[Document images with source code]
------------------------------

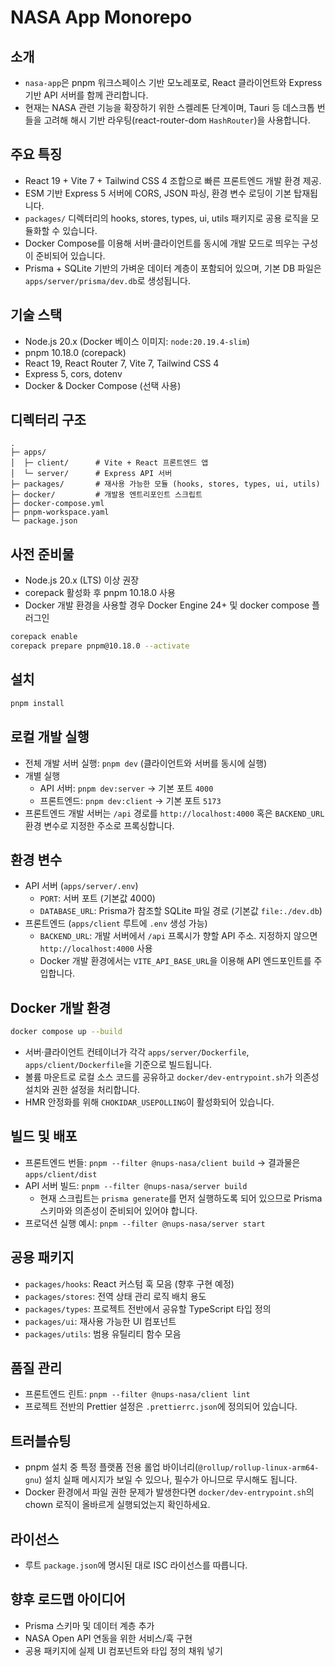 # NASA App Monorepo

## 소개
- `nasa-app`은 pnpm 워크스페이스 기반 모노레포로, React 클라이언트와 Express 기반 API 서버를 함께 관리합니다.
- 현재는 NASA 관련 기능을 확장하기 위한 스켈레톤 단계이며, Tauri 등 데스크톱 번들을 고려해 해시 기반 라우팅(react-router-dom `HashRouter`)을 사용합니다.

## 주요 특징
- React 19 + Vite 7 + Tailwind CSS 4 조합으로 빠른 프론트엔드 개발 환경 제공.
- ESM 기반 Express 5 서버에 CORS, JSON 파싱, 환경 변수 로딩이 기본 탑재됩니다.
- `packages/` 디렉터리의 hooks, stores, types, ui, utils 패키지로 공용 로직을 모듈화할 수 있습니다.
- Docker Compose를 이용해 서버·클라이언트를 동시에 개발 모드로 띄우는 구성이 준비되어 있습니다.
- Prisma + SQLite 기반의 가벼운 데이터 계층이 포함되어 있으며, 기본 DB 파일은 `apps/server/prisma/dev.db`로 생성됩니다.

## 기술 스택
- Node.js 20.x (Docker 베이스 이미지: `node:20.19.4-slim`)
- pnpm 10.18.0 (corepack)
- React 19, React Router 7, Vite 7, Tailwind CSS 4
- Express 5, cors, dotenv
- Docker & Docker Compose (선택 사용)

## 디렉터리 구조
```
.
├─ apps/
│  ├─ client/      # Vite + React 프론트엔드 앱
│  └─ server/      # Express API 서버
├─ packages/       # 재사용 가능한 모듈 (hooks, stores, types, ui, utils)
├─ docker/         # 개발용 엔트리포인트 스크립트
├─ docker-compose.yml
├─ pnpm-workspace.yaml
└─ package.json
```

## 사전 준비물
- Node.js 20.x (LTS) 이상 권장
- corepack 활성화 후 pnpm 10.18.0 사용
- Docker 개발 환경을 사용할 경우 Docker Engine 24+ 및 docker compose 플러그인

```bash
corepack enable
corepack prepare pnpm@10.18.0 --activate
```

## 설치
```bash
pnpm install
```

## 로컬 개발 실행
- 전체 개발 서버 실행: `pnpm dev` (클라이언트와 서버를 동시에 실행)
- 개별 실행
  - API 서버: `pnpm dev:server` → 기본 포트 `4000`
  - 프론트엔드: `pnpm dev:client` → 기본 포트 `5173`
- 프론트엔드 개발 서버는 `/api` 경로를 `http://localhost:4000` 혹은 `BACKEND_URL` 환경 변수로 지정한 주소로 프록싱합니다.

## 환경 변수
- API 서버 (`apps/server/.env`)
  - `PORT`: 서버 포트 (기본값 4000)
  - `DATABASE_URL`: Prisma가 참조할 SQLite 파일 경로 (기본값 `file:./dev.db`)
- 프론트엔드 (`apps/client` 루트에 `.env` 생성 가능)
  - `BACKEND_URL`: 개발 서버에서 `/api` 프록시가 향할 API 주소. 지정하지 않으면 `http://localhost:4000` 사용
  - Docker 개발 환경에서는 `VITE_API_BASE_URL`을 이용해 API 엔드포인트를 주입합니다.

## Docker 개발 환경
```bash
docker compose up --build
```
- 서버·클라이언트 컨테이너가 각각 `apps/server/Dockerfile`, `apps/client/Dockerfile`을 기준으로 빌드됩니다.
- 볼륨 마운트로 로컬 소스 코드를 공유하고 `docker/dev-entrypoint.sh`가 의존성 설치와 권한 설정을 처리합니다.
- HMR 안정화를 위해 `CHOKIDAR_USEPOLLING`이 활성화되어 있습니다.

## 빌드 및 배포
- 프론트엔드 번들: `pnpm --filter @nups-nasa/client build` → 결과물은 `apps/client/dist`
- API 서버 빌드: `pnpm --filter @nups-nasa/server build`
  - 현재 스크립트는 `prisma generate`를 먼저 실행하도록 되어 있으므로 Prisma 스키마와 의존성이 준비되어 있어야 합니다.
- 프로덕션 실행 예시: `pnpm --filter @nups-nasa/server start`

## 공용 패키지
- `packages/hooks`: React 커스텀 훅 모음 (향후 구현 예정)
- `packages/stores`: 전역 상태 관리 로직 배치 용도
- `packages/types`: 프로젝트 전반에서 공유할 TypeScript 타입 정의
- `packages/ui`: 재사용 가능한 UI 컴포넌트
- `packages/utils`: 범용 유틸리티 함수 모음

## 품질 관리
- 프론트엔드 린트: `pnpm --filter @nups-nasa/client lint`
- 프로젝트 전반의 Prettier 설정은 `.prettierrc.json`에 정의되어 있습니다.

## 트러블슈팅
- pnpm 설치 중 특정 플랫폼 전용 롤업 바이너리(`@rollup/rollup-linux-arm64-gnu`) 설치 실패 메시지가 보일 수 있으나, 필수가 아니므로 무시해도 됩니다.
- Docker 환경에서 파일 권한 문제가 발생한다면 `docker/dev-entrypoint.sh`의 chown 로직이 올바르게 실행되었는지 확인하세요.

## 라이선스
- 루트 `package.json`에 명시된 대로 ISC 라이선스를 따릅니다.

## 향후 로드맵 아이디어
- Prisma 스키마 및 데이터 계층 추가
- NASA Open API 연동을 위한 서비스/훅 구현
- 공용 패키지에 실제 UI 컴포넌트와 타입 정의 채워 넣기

------------------------------

Each entry above has to be set down again verbatim, except for its pictures.

 # NASA App Monorepo

## 소개
- `nasa-app`은 pnpm 워크스페이스 기반 모노레포로, React 클라이언트와 Express 기반 API 서버를 함께 관리합니다.
- 현재는 NASA 관련 기능을 확장하기 위한 스켈레톤 단계이며, Tauri 등 데스크톱 번들을 고려해 해시 기반 라우팅(react-router-dom `HashRouter`)을 사용합니다.

## 주요 특징
- React 19 + Vite 7 + Tailwind CSS 4 조합으로 빠른 프론트엔드 개발 환경 제공.
- ESM 기반 Express 5 서버에 CORS, JSON 파싱, 환경 변수 로딩이 기본 탑재됩니다.
- `packages/` 디렉터리의 hooks, stores, types, ui, utils 패키지로 공용 로직을 모듈화할 수 있습니다.
- Docker Compose를 이용해 서버·클라이언트를 동시에 개발 모드로 띄우는 구성이 준비되어 있습니다.
- Prisma + SQLite 기반의 가벼운 데이터 계층이 포함되어 있으며, 기본 DB 파일은 `apps/server/prisma/dev.db`로 생성됩니다.

## 기술 스택
- Node.js 20.x (Docker 베이스 이미지: `node:20.19.4-slim`)
- pnpm 10.18.0 (corepack)
- React 19, React Router 7, Vite 7, Tailwind CSS 4
- Express 5, cors, dotenv
- Docker & Docker Compose (선택 사용)

## 디렉터리 구조
```
.
├─ apps/
│  ├─ client/      # Vite + React 프론트엔드 앱
│  └─ server/      # Express API 서버
├─ packages/       # 재사용 가능한 모듈 (hooks, stores, types, ui, utils)
├─ docker/         # 개발용 엔트리포인트 스크립트
├─ docker-compose.yml
├─ pnpm-workspace.yaml
└─ package.json
```

## 사전 준비물
- Node.js 20.x (LTS) 이상 권장
- corepack 활성화 후 pnpm 10.18.0 사용
- Docker 개발 환경을 사용할 경우 Docker Engine 24+ 및 docker compose 플러그인

```bash
corepack enable
corepack prepare pnpm@10.18.0 --activate
```

## 설치
```bash
pnpm install
```

## 로컬 개발 실행
- 전체 개발 서버 실행: `pnpm dev` (클라이언트와 서버를 동시에 실행)
- 개별 실행
  - API 서버: `pnpm dev:server` → 기본 포트 `4000`
  - 프론트엔드: `pnpm dev:client` → 기본 포트 `5173`
- 프론트엔드 개발 서버는 `/api` 경로를 `http://localhost:4000` 혹은 `BACKEND_URL` 환경 변수로 지정한 주소로 프록싱합니다.

## 환경 변수
- API 서버 (`apps/server/.env`)
  - `PORT`: 서버 포트 (기본값 4000)
  - `DATABASE_URL`: Prisma가 참조할 SQLite 파일 경로 (기본값 `file:./dev.db`)
- 프론트엔드 (`apps/client` 루트에 `.env` 생성 가능)
  - `BACKEND_URL`: 개발 서버에서 `/api` 프록시가 향할 API 주소. 지정하지 않으면 `http://localhost:4000` 사용
  - Docker 개발 환경에서는 `VITE_API_BASE_URL`을 이용해 API 엔드포인트를 주입합니다.

## Docker 개발 환경
```bash
docker compose up --build
```
- 서버·클라이언트 컨테이너가 각각 `apps/server/Dockerfile`, `apps/client/Dockerfile`을 기준으로 빌드됩니다.
- 볼륨 마운트로 로컬 소스 코드를 공유하고 `docker/dev-entrypoint.sh`가 의존성 설치와 권한 설정을 처리합니다.
- HMR 안정화를 위해 `CHOKIDAR_USEPOLLING`이 활성화되어 있습니다.

## 빌드 및 배포
- 프론트엔드 번들: `pnpm --filter @nups-nasa/client build` → 결과물은 `apps/client/dist`
- API 서버 빌드: `pnpm --filter @nups-nasa/server build`
  - 현재 스크립트는 `prisma generate`를 먼저 실행하도록 되어 있으므로 Prisma 스키마와 의존성이 준비되어 있어야 합니다.
- 프로덕션 실행 예시: `pnpm --filter @nups-nasa/server start`

## 공용 패키지
- `packages/hooks`: React 커스텀 훅 모음 (향후 구현 예정)
- `packages/stores`: 전역 상태 관리 로직 배치 용도
- `packages/types`: 프로젝트 전반에서 공유할 TypeScript 타입 정의
- `packages/ui`: 재사용 가능한 UI 컴포넌트
- `packages/utils`: 범용 유틸리티 함수 모음

## 품질 관리
- 프론트엔드 린트: `pnpm --filter @nups-nasa/client lint`
- 프로젝트 전반의 Prettier 설정은 `.prettierrc.json`에 정의되어 있습니다.

## 트러블슈팅
- pnpm 설치 중 특정 플랫폼 전용 롤업 바이너리(`@rollup/rollup-linux-arm64-gnu`) 설치 실패 메시지가 보일 수 있으나, 필수가 아니므로 무시해도 됩니다.
- Docker 환경에서 파일 권한 문제가 발생한다면 `docker/dev-entrypoint.sh`의 chown 로직이 올바르게 실행되었는지 확인하세요.

## 라이선스
- 루트 `package.json`에 명시된 대로 ISC 라이선스를 따릅니다.

## 향후 로드맵 아이디어
- Prisma 스키마 및 데이터 계층 추가
- NASA Open API 연동을 위한 서비스/훅 구현
- 공용 패키지에 실제 UI 컴포넌트와 타입 정의 채워 넣기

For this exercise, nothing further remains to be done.